The intervenors supporting the FCC rule made similar arguments, stating that the potential harms of a stay would be significantly greater to them than to the groups opposing the FCC rules. The intervenors include 22 online video and voice over Internet protocol (VoIP) telephone providers, competitive Internet service providers (ISPs), Internet backbone operators, venture capitalists and advocates for privacy, accessibility, consumers and social justice.
“Many Intervenors depend on the pipes controlled by Petitioners for their customers to access Intervenors’ services, even as they compete with Petitioners themselves in the provision of those services,” they said.

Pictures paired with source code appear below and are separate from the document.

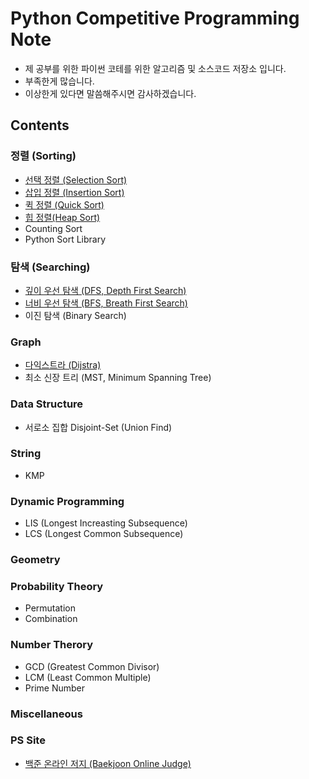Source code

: # Python Competitive Programming Note
* 제 공부를 위한 파이썬 코테를 위한 알고리즘 및 소스코드 저장소 입니다.
* 부족한게 많습니다. 
* 이상한게 있다면 말씀해주시면 감사하겠습니다.
## Contents
### 정렬 (Sorting)
* [선택 정렬 (Selection Sort)](/sorting/selection_sort.py)
* [삽입 정렬 (Insertion Sort)](/sorting/insertion_sort.py)
* [퀵 정렬 (Quick Sort)](/sorting/quick_sort.py)
* [힙 정렬(Heap Sort)](/sorting/heap_sort.py)
* Counting Sort
* Python Sort Library
### 탐색 (Searching)
* [깊이 우선 탐색 (DFS, Depth First Search)](/searching/dfs.py)
* [너비 우선 탐색 (BFS, Breath First Search)](/searching/bfs.py)
* 이진 탐색 (Binary Search)
### Graph
* [다익스트라 (Dijstra)](/graph/dijstra.py)
* 최소 신장 트리 (MST, Minimum Spanning Tree)
### Data Structure
* 서로소 집합 Disjoint-Set (Union Find)
### String
* KMP
### Dynamic Programming
* LIS (Longest Increasting Subsequence)
* LCS (Longest Common Subsequence)
### Geometry
### Probability Theory
* Permutation
* Combination
### Number Therory
* GCD (Greatest Common Divisor)
* LCM (Least Common Multiple)
* Prime Number
### Miscellaneous

### PS Site
* [백준 온라인 저지 (Baekjoon Online Judge)](/baekjoon)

The intervenors also said examples of harm provided by smaller ISPs in the petitioners' motion for stay were a smokescreen for the “shrug with which the majority of the industry has greeted the Order.”

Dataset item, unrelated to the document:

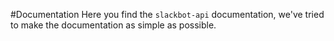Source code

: #Documentation
 Here you find the `slackbot-api` documentation, we've tried to make the documentation as simple as possible.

Intervenors added that petitioners' “litigation-driven rhetoric is belied by what many of their members have represented to the capital markets.” They and the FCC cited statements by Comcast Corp. and Cablevision Systems Corp. that indicated that Title II-based rules wouldn't significantly impact their businesses.
A total of 12 broadband Internet service providers, their trade associations, state regulators and others asked the U.S. Court of Appeals for the District of Columbia Circuit May 14 to preserve the industry “status quo” by staying only the provisions of the Open Internet order related to Title II of the Communications Act of 1934, as well as the FCC general conduct standard to address future issues on a case-by-case basis.
The ISPs have repeatedly said more stringent regulations would impair their investments in broadband deployment and other aspects of their businesses, with small and rural providers stating that they face particular harm due to compliance costs.
A stay, they said, would shield both consumers and the industry from a “twice-convulsive situation if a new and extraordinarily broad regulatory regime were imposed on broadband providers, only to be vacated” should the petitioners win their case.
Intervenors called the ISP requests “a tactical maneuver” that would result in large telecoms having “virtual carte blanche to circumvent the bright line prohibitions” against blocking, throttling and paid prioritization.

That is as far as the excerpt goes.